Nina ragu-ragu selama dua detik, lalu menggelengkan kepalanya dan berkata, “Tidak, aku tidak bisa. Aku akan segera menjalani Upacara Kedewasaan. Aku tidak bisa keluar sampai setelah itu. Jadi, setelah upacara selesai, aku akan pergi ke kampung halamanmu untuk mengunjungimu.”
“Nina, kapan Upacara Kedewasaanmu?” tanya Mengmeng.
“Dalam setengah tahun, aku berencana untuk kembali dan berkultivasi dalam pengasingan untuk beberapa waktu. Aku akan berusaha sebaik mungkin untuk menembus Alam Yuan Ying sebelum upacara,” jawab Nina dengan wajah serius.
“Setengah tahun? Biar kuhitung.” Mengmeng menggerakkan jarinya. Ekspresi imutnya membuat Zhang Han tertawa.
“Anakku memang suka menghitung dengan jarinya sejak kecil.”
“Maret, April, Mei, Juni, Juli, Agustus. ”
“Jadi di bulan Agustus?”
kata Mengmeng sambil terkekeh, “Kalau begitu aku bebas. ” “Aku akan liburan musim panas. Nina, aku bisa menghadiri Upacara Kedewasaanmu. Ibu, Ayah, bolehkah kita pergi ke upacara itu?”
Kemudian dia ingat bahwa dia harus meminta izin kepada Zhang Han dan Zi Yan. Ada kemungkinan mereka tidak mengizinkannya.
Namun, kapan Zhang Han pernah menolak Mengmeng?

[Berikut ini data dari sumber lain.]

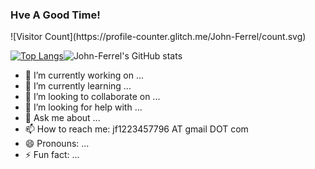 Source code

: ### Hve A Good Time!

<div ign="center">
![Visitor Count](https://profile-counter.glitch.me/John-Ferrel/count.svg)
</p>

[![Top Langs](https://github-readme-stats.vercel.app/api/top-langs/?username=John-Ferrel)](https://github.com/John-Ferrel/github-readme-stats)![John-Ferrel's GitHub stats](https://github-readme-stats.vercel.app/api?username=John-Ferrel&show_icons=true&theme=tokyonight)


- 🔭 I’m currently working on ...
- 🌱 I’m currently learning ...
- 👯 I’m looking to collaborate on ...
- 🤔 I’m looking for help with ...
- 💬 Ask me about ...
- 📫 How to reach me: jf1223457796 AT gmail DOT com
- 😄 Pronouns: ...
- ⚡ Fun fact: ...
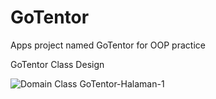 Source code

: # GoTentor
Apps project named GoTentor for OOP practice

GoTentor Class Design

![Domain Class GoTentor-Halaman-1](https://user-images.githubusercontent.com/78679594/115149969-9a561680-a090-11eb-915b-c80e13e5f17f.png)
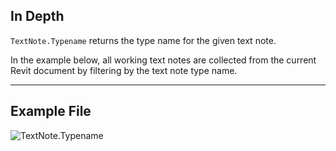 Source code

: ## In Depth
`TextNote.Typename` returns the type name for the given text note.

In the example below, all working text notes are collected from the current Revit document by filtering by the text note type name.

___
## Example File

![TextNote.Typename](./Revit.Elements.TextNote.Typename_img.jpg)
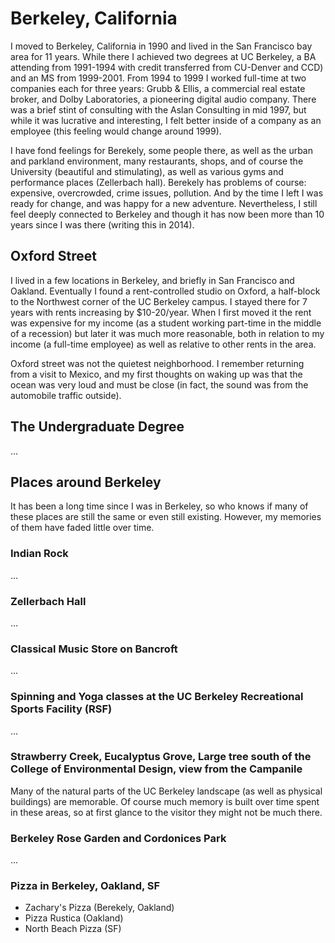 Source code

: # Berkeley, California

I moved to Berkeley, California in 1990 and lived in the San Francisco bay area for 11 years. While there I achieved two degrees at UC Berkeley, a BA attending from 1991-1994 with credit transferred from CU-Denver and CCD) and an MS from 1999-2001. From 1994 to 1999 I worked full-time at two companies each for three years: Grubb & Ellis, a commercial real estate broker, and Dolby Laboratories, a pioneering digital audio company. There was a brief stint of consulting with the Aslan Consulting in mid 1997, but while it was lucrative and interesting, I felt better inside of a company as an employee (this feeling would change around 1999).

I have fond feelings for Berekely, some people there, as well as the urban and parkland environment, many restaurants, shops, and of course the University (beautiful and stimulating), as well as various gyms and performance places (Zellerbach hall). Berekely has problems of course: expensive, overcrowded, crime issues, pollution. And by the time I left I was ready for change, and was happy for a new adventure. Nevertheless, I still feel deeply connected to Berkeley and though it has now been more than 10 years since I was there (writing this in 2014).

## Oxford Street

I lived in a few locations in Berkeley, and briefly in San Francisco and Oakland. Eventually I found a rent-controlled studio on Oxford, a half-block to the Northwest corner of the UC Berkeley campus. I stayed there for 7 years with rents increasing by $10-20/year. When I first moved it the rent was expensive for my income (as a student working part-time in the middle of a recession) but later it was much more reasonable, both in relation to my income (a full-time employee) as well as relative to other rents in the area.

Oxford street was not the quietest neighborhood. I remember returning from a visit to Mexico, and my first thoughts on waking up was that the ocean was very loud and must be close (in fact, the sound  was from the automobile traffic outside).

## The Undergraduate Degree

...

## Places around Berkeley

It has been a long time since I was in Berkeley, so who knows if many of these places are still the same or even still existing. However, my memories of them have faded little over time.

### Indian Rock

...

### Zellerbach Hall

...

### Classical Music Store on Bancroft

...

### Spinning and Yoga classes at the UC Berkeley Recreational Sports Facility (RSF)

...

### Strawberry Creek, Eucalyptus Grove, Large tree south of the College of Environmental Design, view from the Campanile

Many of the natural parts of the UC Berkeley landscape (as well as physical buildings) are memorable. Of course much memory is built over time spent in these areas, so at first glance to the visitor they might not be much there.

### Berkeley Rose Garden and Cordonices Park

...

### Pizza in Berkeley, Oakland, SF

- Zachary's Pizza (Berekely, Oakland)
- Pizza Rustica (Oakland)
- North Beach Pizza (SF)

Dia langsung mengangguk dan berkata, “Tentu, boleh.”
“Hahaha, sayang Ayah!”
Mengmeng melemparkan ciuman ke Zhang Han dari udara, lalu berkata kepada Nina, “Aku bisa datang ke Upacara Kedewasaanmu.”
“Aku juga,” Li Mu menimpali dengan batuk kering.
Karena tidak ada yang mau terlibat dalam percakapan dengannya, dia hanya bisa memendamnya dan menyela mereka.
Namun demikian, tidak ada yang menanggapi kata-katanya.
“Sayang sekali…” Li Mu menghela napas dalam hati.
Dia merasa kalah.
“Terima kasih,” kata Nina kepada Mengmeng sambil tersenyum.
“Sama-sama. Lagipula kau sahabatku.” Mengmeng tersenyum. Kemudian, ia tiba-tiba melihat sebuah toko pakaian di sebelah kanan, jadi ia menunjuknya dan berkata, “Mama, toko pakaian.”
“Ayo kita lihat-lihat.”
Zi Yan memimpin dan berjalan ke sana.
“Selamat datang.
Tamu terhormat, silakan lihat-lihat. Jika Anda melihat sesuatu yang Anda sukai, ada ruang ganti di sebelah kiri. Saya Lala, pemandu belanja. Hubungi saya jika Anda membutuhkan sesuatu.”
Sebuah robot yang melayang di udara seukuran bola sepak datang untuk menyambut mereka. Kemudian, robot itu meninggalkan mereka untuk melihat-lihat sendiri.
“Nah, sebagian besar pakaian di sini adalah gaun panjang.”
Zi Yan melirik ke sekeliling dan melihat sebuah gaun panjang, yang berwarna merah muda dan tampak klasik serta elegan. Bahannya tampak seperti kain kasa tipis. Gaun itu berkilauan dan tembus pandang. Namun, kilauannya tidak menyilaukan, melainkan semacam kilauan alami, yang sangat menarik perhatian.